Per tacere di tanti altri canali e programmi televisivi, prendiamo una trasmissione come “Quinta Colonna”, condotta su Rete 4 da Paolo Del Debbio e introdotta settimanalmente dall’editoriale di Mario Giordano: è la messa in scena del populismo nella sua forma più plateale, e per questo anche carnevalesca, a suo modo simpatica, se solo non si pensa alla delicatezza dei temi che intende trattare. Più si ascoltano gli abbozzi di ragionamento “in parole povere”, e perciò decantati come “democratici” e a favore della “gente”, che vengono espressi in trasmissione, e più la mente rotola giù fino allo stomaco e al più basso ventre. Di un’opera di delegittimazione a 360 gradi del sistema politico e sociale esistente “Striscia la notizia” è invece la divulgatrice più potente ed efficace, anche perché fa da anni milioni di ascolto ogni sera ed agisce al livello sottocutaneo della satira qualunquistica e apparentemente leggera e trasversale. Se aggiungiamo “Le Iene” di Italia Uno, oltre ad una pletora di programmi di “approfondimento” (?) più saltuari e meno seguiti, possiamo dire che le berlusconiane reti Mediaset contribuiscono in misura e con efficacia formidabile a convincere sempre più che tutto il male sta da una parte, tutto il bene dall’altra, e che nessuna istituzione che non sia un inviato col microfono, meglio se vestito con tuta bizzarra e variopinta e sorriso beffardo, merita credibilità e fiducia. Messaggio: è tutto una risata e quindi tutto da seppellire, o magari da lasciar così com’è perché almeno si ride (contrappasso conservatore della denuncia satirico-populistica). “Striscia” compensa in parte questo manicheismo mostrando quanta illegalità sia diffusa e praticata anche tra la società civile, e così corregge un po’ il tiro e articola il ragionamento in senso critico, anche se la tendenza resta quella populistica.

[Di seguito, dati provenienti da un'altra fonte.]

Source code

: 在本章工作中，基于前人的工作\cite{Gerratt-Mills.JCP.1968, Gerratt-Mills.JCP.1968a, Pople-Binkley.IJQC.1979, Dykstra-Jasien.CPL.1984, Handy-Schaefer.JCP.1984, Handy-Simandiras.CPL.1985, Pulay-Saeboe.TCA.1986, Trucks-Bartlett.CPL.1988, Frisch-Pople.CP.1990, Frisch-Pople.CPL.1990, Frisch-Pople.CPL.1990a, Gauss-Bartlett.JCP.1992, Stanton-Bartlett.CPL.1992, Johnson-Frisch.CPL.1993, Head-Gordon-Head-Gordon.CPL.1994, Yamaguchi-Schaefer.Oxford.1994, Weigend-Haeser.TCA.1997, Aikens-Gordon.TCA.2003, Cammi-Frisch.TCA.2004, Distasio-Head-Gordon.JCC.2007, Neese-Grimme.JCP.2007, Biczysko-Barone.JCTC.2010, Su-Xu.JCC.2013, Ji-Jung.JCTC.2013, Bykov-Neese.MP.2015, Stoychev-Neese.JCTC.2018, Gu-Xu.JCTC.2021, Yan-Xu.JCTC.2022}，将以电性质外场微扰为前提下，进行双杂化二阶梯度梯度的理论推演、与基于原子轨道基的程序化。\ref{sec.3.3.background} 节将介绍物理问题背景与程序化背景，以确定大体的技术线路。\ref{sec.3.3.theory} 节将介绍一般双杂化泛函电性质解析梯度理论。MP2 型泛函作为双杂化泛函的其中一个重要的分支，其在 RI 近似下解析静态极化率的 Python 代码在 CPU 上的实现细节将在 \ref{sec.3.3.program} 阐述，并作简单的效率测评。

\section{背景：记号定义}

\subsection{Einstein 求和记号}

Ma che sto facendo? Non criticherò mica la satira, invocando, più o meno subdolamente, censure e divieti? E il mio liberalismo, allora? No, nessuna censura, solo constatare che la satira è diventata il modus cogitandi e il modus operandi, il modo di pensare e il modo di agire della stessa comunicazione politica che si vuole demofila e democratica. E questo ha delle conseguenze. Quali? Difficile dirlo con certezza d’analisi scientifica, ma è indubbio che tutto ciò che si propone in tv e in rete – ovvero i due mezzi maggiormente utilizzati per l’informazione e la trasmissione di notizie di natura politica – si declina a mo’ dei programmi che abbiamo sopra elencato.
Il dissenso è il sale della democrazia che si voglia anche liberale, e dunque non mutilata. Ci mancherebbe altro! Ma quel che fa specie del clima politico e culturale odierno è l’indiscriminata imputazione e condanna senza se e senza ma, senza distinzione e raziocinio, dell’alto da parte del basso, quella sorta di auto-assoluzione collettiva della società civile rispetto ad una classe politica eletta a capro espiatorio. Un clima da caccia alle streghe infervorato dai tribunali mediatici su cui si assidono novelli tribuni del popolo, autoproclamatisi tali in nome del moralismo, ovvero del modo più facile e utile per avere consenso, ovvero audience e ascolti. Per fare affari d’oro. Dare una valutazione morale, ci ricorda il sociologo Raymond Boudon, non richiede alcuna competenza particolare, mentre la capacità di comprendere “presuppone una concezione oggettivistica della conoscenza”. Non solo: “se un giudizio morale incontra la sensibilità di un particolare pubblico o se si conforma a dogmi che uniscono le persone che circolano in alcuni ambienti intellettuali particolarmente influenti, può essere molto vantaggioso anche dal punto di vista materiale“. Resta da chiedersi chi abbia creato quell’alto in un contesto che, fino a prova contraria, è di democrazia rappresentativa consolidata, magari mai compiutamente legittimata se non dall’erogazione a getto continuo di soldi pubblici spesi quali ammortizzatori (e non “incentivanti”) sociali.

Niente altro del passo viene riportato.